## Exercise brief
Among the entries below, find each line holding "This" and return it.

++++ Data extracts

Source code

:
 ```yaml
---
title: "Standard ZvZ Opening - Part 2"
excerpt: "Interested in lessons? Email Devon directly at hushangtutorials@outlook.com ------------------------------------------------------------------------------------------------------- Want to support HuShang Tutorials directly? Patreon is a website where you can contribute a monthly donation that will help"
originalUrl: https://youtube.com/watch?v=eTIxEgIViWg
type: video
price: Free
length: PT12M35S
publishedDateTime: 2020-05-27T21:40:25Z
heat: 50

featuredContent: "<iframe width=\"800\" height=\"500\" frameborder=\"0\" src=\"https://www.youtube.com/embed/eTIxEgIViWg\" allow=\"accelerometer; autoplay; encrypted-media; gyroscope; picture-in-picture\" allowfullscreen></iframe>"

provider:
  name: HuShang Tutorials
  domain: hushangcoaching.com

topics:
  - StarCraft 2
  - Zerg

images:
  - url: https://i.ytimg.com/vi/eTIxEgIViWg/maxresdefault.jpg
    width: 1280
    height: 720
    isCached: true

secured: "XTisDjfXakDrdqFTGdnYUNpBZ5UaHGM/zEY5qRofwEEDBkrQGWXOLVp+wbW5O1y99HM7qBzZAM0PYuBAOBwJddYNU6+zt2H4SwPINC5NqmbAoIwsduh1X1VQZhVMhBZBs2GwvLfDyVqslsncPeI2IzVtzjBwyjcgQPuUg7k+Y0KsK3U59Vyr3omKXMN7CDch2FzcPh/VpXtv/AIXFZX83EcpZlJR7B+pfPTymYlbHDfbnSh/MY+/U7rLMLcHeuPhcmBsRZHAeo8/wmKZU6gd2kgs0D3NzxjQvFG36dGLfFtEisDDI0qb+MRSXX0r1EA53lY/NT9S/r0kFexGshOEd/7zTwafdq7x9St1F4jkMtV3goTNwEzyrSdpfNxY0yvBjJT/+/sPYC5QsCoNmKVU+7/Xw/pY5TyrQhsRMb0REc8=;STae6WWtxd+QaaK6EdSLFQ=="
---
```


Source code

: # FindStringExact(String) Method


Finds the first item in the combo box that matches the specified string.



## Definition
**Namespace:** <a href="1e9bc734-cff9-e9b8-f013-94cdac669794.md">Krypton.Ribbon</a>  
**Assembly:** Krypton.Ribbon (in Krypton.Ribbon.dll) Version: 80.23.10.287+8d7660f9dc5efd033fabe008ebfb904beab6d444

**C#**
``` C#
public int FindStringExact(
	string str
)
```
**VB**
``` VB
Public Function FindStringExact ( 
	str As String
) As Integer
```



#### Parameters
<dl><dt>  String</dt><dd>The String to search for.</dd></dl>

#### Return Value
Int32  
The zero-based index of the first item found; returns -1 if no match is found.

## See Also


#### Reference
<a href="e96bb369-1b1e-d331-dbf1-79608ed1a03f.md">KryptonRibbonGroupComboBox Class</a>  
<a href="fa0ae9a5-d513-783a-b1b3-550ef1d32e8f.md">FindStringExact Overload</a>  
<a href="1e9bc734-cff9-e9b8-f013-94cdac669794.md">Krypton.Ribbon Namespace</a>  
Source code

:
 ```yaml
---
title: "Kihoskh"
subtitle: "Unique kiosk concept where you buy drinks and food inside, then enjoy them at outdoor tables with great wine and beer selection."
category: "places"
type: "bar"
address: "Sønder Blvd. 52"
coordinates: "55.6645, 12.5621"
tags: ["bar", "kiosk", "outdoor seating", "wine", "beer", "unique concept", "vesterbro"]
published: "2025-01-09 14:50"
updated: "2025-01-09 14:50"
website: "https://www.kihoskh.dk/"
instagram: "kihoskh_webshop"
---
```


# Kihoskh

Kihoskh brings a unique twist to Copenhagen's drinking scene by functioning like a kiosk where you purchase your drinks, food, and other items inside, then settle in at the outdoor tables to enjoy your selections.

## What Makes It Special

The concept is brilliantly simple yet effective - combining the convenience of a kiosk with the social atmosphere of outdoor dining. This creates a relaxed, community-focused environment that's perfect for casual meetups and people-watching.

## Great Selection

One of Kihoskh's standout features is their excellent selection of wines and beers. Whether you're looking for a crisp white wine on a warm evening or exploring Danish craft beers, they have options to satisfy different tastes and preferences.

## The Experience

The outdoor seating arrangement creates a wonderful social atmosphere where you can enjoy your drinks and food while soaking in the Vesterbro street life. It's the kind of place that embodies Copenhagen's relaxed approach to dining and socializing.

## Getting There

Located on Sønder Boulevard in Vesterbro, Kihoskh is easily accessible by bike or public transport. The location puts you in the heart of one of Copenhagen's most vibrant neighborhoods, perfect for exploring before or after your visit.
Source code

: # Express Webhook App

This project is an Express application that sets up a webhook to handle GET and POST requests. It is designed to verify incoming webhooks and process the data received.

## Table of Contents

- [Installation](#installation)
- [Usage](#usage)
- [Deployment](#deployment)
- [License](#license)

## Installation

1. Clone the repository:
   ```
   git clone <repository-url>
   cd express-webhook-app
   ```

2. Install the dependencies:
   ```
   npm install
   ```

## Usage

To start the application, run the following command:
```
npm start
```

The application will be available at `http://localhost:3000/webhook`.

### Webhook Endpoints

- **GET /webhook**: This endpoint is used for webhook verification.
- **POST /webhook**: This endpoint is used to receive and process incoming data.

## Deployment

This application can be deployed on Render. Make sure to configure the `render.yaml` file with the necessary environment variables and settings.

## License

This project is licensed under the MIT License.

++++++++

## Worked solution
The concept is brilliantly simple yet effective - combining the convenience of a kiosk with the social atmosphere of outdoor dining. This creates a relaxed, community-focused environment that's perfect for casual meetups and people-watching.
This project is an Express application that sets up a webhook to handle GET and POST requests. It is designed to verify incoming webhooks and process the data received.
- **GET /webhook**: This endpoint is used for webhook verification.
- **POST /webhook**: This endpoint is used to receive and process incoming data.
This application can be deployed on Render. Make sure to configure the `render.yaml` file with the necessary environment variables and settings.
This project is licensed under the MIT License.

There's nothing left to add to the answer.